Running PerfMonitor on my computer reports that 43% of the total run time is spent in GC. If you rewrite your code to use fewer temporary objects, you should see the desired 4x speedup. Some excerpts from the PerfMonitor report follow:
Over 10% of the total CPU time was spent in the garbage collector.
Most well tuned applications are in the 0-10% range. This is typically
caused by an allocation pattern that allows objects to live just long
enough to require an expensive Gen 2 collection.
This program had a peak GC heap allocation rate of over 10 MB/sec.
This is quite high. It is not uncommon that this is simply a
performance bug.
Edit: As per your comment, I will attempt to explain the timings you reported. On my computer, with PerfMonitor, I measured between 43% and 52% of time spent in GC. For simplicity, let's assume that 50% of the CPU time is work, and 50% is GC. Thus, if we make the work 4× faster (through multi-threading) but keep the amount of GC the same (this will happen because the number of batches being processed happened to be the same in the parallel and serial configurations), the best improvement we could get is 62.5% of the original time, or 1.6×.
However, we only see a 1.25× speedup because GC isn't multithreaded by default (in workstation GC). As per Fundamentals of Garbage Collection, all managed threads are paused during a Gen 0 or Gen 1 collection. (Concurrent and background GC, in .NET 4 and .NET 4.5, can collect Gen 2 on a background thread.) Your program experiences only a 1.25× speedup (and you see 30% CPU usage overall) because the threads spend most of their time being paused for GC (because the memory allocation pattern of this test program is very poor).
If you enable server GC, it will perform garbage collection on multiple threads.

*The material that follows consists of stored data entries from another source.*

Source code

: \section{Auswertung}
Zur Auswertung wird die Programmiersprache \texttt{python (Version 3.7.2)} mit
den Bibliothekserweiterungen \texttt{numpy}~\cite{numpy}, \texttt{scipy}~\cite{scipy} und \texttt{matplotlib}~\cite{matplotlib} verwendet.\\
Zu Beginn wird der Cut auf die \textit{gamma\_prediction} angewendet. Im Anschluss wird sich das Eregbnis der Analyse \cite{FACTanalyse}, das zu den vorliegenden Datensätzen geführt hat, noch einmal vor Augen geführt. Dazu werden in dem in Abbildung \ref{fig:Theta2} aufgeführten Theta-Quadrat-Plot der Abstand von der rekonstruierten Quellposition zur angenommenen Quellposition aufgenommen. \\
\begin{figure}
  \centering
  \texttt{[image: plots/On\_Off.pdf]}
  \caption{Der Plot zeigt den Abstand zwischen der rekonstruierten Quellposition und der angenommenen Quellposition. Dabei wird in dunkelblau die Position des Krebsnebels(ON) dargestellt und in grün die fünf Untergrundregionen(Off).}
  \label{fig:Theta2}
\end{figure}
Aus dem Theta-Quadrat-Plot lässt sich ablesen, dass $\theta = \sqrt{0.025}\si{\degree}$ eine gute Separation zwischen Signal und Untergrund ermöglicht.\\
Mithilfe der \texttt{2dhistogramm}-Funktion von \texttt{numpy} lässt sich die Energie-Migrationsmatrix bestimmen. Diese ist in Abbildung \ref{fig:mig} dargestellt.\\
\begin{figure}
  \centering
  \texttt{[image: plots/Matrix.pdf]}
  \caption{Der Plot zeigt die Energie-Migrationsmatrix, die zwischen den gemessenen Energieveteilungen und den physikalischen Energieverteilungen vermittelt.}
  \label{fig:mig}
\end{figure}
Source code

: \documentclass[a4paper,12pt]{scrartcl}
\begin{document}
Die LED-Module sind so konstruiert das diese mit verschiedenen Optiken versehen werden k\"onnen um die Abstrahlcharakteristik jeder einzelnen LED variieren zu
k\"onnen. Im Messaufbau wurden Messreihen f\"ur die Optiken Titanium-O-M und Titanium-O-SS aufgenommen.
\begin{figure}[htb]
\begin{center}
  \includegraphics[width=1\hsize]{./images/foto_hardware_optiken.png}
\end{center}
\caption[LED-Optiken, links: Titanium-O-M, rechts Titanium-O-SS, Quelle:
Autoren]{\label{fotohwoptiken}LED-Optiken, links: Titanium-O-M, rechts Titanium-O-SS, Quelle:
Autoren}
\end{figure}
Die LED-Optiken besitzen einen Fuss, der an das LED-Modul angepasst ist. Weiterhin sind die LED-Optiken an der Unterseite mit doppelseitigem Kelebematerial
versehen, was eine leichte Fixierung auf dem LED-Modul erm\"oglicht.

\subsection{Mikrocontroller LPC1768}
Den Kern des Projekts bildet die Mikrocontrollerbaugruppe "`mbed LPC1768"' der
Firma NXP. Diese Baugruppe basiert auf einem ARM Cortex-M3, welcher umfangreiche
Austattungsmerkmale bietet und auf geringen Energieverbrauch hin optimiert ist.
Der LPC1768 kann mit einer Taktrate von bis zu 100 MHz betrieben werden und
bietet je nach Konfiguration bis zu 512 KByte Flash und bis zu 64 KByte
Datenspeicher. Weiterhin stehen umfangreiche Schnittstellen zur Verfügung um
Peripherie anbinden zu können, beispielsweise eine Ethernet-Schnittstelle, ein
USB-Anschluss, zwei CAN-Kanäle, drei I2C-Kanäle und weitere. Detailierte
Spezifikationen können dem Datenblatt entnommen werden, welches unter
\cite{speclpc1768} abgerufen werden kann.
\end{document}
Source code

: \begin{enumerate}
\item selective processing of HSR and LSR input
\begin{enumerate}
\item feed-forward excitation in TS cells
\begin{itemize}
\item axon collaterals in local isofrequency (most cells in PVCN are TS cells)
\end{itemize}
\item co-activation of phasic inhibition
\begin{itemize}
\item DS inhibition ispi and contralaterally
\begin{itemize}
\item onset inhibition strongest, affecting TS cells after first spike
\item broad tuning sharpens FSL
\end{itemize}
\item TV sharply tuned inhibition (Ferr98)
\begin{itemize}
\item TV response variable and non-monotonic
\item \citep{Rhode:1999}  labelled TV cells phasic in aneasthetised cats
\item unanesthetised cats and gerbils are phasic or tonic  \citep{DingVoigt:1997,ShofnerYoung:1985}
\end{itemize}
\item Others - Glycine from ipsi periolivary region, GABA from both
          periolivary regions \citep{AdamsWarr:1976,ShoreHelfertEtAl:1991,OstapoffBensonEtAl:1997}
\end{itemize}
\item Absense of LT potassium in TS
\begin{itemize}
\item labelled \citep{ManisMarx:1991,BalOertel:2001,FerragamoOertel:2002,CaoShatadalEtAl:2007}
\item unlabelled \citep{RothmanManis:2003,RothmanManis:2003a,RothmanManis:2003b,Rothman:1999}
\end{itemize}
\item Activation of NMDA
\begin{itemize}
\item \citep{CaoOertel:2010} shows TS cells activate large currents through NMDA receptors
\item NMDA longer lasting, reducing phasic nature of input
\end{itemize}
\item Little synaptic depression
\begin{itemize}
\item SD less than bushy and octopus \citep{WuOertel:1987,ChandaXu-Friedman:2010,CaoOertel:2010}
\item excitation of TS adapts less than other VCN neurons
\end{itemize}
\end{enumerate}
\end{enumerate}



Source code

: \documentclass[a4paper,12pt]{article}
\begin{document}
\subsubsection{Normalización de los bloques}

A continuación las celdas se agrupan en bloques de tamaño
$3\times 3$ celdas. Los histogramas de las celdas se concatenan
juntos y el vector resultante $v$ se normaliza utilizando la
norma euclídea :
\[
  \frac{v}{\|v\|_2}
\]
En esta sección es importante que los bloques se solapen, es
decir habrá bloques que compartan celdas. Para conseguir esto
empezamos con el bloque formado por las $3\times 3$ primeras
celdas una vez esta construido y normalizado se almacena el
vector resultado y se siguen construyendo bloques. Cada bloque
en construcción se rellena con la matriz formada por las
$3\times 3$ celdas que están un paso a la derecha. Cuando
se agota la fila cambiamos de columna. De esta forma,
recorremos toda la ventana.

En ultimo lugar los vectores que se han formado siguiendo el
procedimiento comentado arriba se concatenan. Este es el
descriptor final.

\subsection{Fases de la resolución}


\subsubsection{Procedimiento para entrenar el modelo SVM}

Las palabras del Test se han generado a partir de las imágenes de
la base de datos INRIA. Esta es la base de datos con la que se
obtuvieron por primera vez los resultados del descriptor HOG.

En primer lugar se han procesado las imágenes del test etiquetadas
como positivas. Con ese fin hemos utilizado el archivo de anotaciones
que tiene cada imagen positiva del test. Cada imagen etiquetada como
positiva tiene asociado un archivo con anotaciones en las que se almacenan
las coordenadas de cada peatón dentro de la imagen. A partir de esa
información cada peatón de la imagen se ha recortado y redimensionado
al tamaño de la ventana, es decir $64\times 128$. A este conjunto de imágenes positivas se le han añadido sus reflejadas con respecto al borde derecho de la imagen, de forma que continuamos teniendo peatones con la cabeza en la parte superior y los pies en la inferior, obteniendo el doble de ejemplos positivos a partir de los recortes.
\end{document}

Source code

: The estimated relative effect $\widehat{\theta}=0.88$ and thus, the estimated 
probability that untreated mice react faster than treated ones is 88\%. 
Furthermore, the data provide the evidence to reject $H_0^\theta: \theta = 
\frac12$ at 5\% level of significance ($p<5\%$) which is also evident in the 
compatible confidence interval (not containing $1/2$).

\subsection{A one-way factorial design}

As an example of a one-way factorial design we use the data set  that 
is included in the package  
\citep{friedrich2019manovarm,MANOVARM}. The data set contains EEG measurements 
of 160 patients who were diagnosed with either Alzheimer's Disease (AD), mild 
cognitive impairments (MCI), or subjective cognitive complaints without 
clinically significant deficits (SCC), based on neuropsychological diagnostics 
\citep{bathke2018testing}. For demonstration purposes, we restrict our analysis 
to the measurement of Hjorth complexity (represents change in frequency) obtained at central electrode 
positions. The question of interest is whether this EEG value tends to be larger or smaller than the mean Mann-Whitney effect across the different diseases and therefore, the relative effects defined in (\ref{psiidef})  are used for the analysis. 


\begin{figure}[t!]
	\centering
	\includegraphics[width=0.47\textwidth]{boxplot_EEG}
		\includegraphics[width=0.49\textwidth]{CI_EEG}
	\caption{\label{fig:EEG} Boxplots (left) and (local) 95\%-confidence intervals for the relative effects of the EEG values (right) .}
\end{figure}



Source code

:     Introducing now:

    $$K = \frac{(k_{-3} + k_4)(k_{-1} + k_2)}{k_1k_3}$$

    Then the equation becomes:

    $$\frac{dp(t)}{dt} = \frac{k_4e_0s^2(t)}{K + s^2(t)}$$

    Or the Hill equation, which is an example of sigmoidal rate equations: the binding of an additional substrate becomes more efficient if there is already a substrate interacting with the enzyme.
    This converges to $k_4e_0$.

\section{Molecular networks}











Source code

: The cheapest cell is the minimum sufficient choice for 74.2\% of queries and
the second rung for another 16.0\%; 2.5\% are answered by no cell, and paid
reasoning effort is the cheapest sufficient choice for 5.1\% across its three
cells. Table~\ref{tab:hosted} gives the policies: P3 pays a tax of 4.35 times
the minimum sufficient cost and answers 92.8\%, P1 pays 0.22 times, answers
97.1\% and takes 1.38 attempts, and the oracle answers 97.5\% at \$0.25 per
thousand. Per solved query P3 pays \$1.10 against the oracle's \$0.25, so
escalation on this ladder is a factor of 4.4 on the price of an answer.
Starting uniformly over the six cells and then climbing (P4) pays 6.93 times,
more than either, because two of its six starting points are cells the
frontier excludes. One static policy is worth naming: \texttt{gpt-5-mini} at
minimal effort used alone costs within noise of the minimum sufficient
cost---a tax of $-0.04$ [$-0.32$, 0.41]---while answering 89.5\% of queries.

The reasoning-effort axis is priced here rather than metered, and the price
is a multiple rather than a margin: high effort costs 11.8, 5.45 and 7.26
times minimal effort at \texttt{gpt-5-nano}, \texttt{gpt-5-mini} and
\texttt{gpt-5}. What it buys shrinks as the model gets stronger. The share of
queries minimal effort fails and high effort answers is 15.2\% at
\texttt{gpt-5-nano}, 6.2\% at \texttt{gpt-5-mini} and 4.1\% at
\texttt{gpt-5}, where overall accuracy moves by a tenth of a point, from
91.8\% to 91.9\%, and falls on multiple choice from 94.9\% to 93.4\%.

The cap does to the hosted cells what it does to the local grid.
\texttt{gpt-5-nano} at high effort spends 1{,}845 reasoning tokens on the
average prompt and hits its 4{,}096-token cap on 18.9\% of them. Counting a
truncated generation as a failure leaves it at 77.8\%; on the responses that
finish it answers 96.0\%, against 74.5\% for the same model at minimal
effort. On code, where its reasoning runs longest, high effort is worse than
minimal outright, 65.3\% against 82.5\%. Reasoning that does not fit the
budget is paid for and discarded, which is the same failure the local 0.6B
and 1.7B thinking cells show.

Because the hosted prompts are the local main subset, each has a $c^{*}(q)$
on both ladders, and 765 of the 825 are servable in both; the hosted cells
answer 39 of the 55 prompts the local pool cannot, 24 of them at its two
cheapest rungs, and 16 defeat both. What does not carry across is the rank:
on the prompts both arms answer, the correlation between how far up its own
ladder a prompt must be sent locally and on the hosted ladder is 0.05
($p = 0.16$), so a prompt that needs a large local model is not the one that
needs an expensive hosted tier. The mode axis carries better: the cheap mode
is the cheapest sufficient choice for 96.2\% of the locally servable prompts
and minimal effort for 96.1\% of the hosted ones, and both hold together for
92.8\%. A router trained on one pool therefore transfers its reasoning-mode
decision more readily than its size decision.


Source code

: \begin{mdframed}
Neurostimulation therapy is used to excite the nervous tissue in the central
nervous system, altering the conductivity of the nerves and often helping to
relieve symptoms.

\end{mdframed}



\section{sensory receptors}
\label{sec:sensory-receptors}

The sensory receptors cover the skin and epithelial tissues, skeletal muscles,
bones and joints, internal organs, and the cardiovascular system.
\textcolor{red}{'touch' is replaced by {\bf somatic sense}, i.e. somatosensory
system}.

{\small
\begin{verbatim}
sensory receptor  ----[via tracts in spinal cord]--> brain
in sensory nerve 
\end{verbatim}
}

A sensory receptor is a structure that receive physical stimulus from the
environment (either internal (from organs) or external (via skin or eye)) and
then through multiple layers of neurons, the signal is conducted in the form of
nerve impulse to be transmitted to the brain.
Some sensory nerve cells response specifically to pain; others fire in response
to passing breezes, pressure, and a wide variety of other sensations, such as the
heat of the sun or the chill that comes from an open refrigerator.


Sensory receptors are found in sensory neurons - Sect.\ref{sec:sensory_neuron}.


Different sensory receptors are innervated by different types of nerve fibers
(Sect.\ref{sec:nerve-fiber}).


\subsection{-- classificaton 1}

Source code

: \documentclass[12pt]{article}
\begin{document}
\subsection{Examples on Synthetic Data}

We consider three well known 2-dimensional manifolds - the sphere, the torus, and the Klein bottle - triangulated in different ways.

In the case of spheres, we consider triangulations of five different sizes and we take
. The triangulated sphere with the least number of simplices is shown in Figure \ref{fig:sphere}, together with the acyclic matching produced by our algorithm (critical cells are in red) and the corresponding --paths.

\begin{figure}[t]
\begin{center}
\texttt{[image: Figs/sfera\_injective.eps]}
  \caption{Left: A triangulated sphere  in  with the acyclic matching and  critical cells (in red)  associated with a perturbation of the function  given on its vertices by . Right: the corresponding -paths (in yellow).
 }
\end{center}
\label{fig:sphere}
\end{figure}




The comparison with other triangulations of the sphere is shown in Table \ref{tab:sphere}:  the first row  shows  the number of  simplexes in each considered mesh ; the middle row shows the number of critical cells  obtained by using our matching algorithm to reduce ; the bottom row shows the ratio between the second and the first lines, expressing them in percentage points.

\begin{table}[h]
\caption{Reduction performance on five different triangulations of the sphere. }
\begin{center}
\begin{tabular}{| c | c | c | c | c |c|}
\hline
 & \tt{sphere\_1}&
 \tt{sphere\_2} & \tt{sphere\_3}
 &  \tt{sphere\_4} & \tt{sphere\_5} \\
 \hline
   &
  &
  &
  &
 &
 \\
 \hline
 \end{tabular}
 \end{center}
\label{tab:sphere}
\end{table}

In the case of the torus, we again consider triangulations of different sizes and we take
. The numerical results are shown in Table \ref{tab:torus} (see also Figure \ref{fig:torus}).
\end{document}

If I do this, the program runs 2× faster (with almost 100% CPU usage).
When you run four instances of the program simultaneously, each has its own managed heap, and the garbage collection for the four processes can execute in parallel. This is why you see 100% CPU usage (each process is using 100% of one CPU). The slightly longer overall time (2.3s for all vs 2.05s for one) is possibly due to inaccuracies in measurement, contention for the disk, time taken to load the file, having to initialise the threadpool, overhead of context switching, or some other environment factor.